• **What the exercise asks**
With the line containing "The test operator" as the start and the line containing "test campaign." as the end, transcribe that span of the entries below exactly, including both.

* * * *

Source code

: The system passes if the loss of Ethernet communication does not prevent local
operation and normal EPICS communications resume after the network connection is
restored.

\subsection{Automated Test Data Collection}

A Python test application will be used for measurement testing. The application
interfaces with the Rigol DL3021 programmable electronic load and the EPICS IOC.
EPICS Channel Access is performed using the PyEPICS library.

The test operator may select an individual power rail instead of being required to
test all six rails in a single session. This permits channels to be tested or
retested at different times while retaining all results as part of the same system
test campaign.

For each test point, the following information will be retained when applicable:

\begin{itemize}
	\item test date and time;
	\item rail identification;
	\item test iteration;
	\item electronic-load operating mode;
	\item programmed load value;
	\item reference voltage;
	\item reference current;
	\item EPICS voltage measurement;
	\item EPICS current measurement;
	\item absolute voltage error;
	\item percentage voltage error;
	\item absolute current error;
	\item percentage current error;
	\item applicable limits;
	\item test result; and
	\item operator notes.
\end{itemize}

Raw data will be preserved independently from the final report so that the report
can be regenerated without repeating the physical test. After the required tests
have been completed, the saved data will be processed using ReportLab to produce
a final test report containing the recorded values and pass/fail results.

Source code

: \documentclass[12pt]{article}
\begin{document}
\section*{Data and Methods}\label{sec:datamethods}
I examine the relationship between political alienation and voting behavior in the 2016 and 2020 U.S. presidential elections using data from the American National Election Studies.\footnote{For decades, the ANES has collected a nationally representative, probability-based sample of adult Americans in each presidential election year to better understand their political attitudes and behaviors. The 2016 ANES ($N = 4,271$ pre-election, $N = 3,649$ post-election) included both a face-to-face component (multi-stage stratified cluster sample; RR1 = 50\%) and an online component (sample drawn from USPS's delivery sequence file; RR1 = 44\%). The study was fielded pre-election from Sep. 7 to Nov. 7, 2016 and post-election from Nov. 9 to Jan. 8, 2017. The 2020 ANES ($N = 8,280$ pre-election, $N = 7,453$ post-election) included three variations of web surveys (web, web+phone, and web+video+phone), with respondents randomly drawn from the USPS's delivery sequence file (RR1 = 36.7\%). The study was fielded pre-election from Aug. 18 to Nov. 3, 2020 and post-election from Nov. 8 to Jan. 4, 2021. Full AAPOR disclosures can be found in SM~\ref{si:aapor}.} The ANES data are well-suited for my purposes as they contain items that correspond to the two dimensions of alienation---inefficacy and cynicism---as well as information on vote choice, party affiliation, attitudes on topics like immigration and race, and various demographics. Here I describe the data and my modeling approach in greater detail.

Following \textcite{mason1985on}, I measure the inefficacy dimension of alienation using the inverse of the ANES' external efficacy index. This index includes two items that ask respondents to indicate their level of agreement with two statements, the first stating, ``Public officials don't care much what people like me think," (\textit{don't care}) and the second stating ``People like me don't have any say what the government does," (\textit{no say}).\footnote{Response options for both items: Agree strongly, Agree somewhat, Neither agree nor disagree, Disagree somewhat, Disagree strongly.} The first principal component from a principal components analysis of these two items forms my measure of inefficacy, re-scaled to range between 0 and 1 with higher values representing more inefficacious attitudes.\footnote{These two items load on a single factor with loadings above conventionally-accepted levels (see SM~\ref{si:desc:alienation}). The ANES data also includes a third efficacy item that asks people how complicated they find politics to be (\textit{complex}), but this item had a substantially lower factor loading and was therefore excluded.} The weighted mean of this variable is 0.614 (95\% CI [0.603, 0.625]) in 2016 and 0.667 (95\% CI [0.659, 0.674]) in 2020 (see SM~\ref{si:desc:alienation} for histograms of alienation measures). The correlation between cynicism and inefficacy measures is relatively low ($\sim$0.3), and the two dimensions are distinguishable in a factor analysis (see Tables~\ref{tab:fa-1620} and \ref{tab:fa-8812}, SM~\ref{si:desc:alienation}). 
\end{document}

* * * *

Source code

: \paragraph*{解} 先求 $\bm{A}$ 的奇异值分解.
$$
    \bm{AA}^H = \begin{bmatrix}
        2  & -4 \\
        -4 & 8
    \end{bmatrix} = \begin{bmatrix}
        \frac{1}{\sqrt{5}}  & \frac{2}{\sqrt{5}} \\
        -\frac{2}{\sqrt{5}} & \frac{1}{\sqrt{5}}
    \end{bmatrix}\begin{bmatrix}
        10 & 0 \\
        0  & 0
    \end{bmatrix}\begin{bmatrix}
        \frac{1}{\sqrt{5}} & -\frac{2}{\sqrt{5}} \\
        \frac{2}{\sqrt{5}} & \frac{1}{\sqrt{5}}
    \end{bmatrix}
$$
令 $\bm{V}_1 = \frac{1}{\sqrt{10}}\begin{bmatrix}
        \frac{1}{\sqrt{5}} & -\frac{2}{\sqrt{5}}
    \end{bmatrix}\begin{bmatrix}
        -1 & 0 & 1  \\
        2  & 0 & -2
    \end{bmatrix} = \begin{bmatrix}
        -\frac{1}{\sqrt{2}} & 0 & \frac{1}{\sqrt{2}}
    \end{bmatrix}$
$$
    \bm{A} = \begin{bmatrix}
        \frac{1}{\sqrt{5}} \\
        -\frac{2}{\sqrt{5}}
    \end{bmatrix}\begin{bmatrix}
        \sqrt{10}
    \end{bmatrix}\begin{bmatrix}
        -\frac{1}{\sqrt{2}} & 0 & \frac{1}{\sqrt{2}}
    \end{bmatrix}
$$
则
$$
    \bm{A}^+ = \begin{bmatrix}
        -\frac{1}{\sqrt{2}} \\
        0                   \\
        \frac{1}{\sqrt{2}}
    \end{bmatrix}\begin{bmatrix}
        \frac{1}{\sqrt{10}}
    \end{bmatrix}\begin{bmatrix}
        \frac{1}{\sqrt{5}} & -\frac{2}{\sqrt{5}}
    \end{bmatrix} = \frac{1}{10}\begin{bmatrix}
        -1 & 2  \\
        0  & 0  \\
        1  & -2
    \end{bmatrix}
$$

* * * *

• **Exercise response**
The test operator may select an individual power rail instead of being required to
test all six rails in a single session. This permits channels to be tested or
retested at different times while retaining all results as part of the same system
test campaign.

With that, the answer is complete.